## YOUR GOAL
Beginning at the line that contains "- Servlet Container: Projenin", transcribe the remaining lines of the listing exactly; include the final line and omit everything before.

## SOURCE DATA

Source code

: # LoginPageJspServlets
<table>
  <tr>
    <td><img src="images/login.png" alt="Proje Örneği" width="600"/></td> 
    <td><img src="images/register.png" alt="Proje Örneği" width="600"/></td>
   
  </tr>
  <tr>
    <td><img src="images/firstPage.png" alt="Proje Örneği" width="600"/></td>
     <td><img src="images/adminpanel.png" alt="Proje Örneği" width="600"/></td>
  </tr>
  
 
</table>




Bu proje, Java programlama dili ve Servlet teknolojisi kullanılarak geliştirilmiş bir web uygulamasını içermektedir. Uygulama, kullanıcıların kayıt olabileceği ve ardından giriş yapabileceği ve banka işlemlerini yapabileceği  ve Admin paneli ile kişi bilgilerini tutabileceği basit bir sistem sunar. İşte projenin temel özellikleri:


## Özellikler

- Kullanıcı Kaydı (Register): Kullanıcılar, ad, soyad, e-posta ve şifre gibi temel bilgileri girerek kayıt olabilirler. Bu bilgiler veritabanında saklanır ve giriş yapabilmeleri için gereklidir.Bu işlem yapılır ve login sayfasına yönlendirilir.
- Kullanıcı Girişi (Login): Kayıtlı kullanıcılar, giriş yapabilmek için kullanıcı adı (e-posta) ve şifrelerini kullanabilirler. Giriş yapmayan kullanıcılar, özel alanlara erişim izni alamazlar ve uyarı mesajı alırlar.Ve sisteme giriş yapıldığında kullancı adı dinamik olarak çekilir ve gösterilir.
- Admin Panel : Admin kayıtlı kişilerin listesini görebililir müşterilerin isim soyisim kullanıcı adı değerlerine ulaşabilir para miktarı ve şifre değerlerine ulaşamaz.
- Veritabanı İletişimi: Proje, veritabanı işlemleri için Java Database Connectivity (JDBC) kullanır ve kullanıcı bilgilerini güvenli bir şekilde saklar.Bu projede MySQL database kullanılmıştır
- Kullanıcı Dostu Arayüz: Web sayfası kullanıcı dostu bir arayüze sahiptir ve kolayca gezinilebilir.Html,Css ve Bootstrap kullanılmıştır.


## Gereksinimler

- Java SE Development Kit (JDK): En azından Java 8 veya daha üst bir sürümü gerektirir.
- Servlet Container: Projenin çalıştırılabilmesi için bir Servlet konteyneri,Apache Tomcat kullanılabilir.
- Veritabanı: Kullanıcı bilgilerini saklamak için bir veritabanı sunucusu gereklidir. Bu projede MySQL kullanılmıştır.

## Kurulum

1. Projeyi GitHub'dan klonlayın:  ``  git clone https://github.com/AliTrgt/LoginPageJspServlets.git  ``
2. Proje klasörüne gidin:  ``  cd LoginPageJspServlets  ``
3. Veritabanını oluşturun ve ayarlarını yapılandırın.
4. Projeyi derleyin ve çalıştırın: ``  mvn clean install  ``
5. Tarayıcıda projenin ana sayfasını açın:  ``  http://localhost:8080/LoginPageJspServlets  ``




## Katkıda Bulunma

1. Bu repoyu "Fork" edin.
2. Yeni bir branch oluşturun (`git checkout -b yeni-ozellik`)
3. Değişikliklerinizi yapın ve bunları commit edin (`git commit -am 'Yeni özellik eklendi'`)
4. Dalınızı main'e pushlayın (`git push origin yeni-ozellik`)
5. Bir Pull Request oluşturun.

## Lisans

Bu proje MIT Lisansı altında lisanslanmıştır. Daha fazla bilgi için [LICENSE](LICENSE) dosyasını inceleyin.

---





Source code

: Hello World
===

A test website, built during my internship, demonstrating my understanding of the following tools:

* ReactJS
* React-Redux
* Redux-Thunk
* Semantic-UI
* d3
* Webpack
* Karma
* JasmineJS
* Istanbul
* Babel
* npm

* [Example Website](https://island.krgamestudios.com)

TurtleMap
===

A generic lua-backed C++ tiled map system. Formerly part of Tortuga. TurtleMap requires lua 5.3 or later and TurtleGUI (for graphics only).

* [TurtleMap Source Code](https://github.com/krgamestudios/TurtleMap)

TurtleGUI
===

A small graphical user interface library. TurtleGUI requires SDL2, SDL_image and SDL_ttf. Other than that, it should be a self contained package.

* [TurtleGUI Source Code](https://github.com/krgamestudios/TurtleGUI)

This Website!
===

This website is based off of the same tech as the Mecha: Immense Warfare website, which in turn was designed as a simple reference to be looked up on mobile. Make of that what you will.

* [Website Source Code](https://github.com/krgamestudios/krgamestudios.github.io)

## SOLVED PROBLEM
- Servlet Container: Projenin çalıştırılabilmesi için bir Servlet konteyneri,Apache Tomcat kullanılabilir.
- Veritabanı: Kullanıcı bilgilerini saklamak için bir veritabanı sunucusu gereklidir. Bu projede MySQL kullanılmıştır.

## Kurulum

1. Projeyi GitHub'dan klonlayın:  ``  git clone https://github.com/AliTrgt/LoginPageJspServlets.git  ``
2. Proje klasörüne gidin:  ``  cd LoginPageJspServlets  ``
3. Veritabanını oluşturun ve ayarlarını yapılandırın.
4. Projeyi derleyin ve çalıştırın: ``  mvn clean install  ``
5. Tarayıcıda projenin ana sayfasını açın:  ``  http://localhost:8080/LoginPageJspServlets  ``




## Katkıda Bulunma

1. Bu repoyu "Fork" edin.
2. Yeni bir branch oluşturun (`git checkout -b yeni-ozellik`)
3. Değişikliklerinizi yapın ve bunları commit edin (`git commit -am 'Yeni özellik eklendi'`)
4. Dalınızı main'e pushlayın (`git push origin yeni-ozellik`)
5. Bir Pull Request oluşturun.

## Lisans

Bu proje MIT Lisansı altında lisanslanmıştır. Daha fazla bilgi için [LICENSE](LICENSE) dosyasını inceleyin.

---





Source code

: Hello World
===

A test website, built during my internship, demonstrating my understanding of the following tools:

* ReactJS
* React-Redux
* Redux-Thunk
* Semantic-UI
* d3
* Webpack
* Karma
* JasmineJS
* Istanbul
* Babel
* npm

* [Example Website](https://island.krgamestudios.com)

TurtleMap
===

A generic lua-backed C++ tiled map system. Formerly part of Tortuga. TurtleMap requires lua 5.3 or later and TurtleGUI (for graphics only).

* [TurtleMap Source Code](https://github.com/krgamestudios/TurtleMap)

TurtleGUI
===

A small graphical user interface library. TurtleGUI requires SDL2, SDL_image and SDL_ttf. Other than that, it should be a self contained package.

* [TurtleGUI Source Code](https://github.com/krgamestudios/TurtleGUI)

This Website!
===

This website is based off of the same tech as the Mecha: Immense Warfare website, which in turn was designed as a simple reference to be looked up on mobile. Make of that what you will.

* [Website Source Code](https://github.com/krgamestudios/krgamestudios.github.io)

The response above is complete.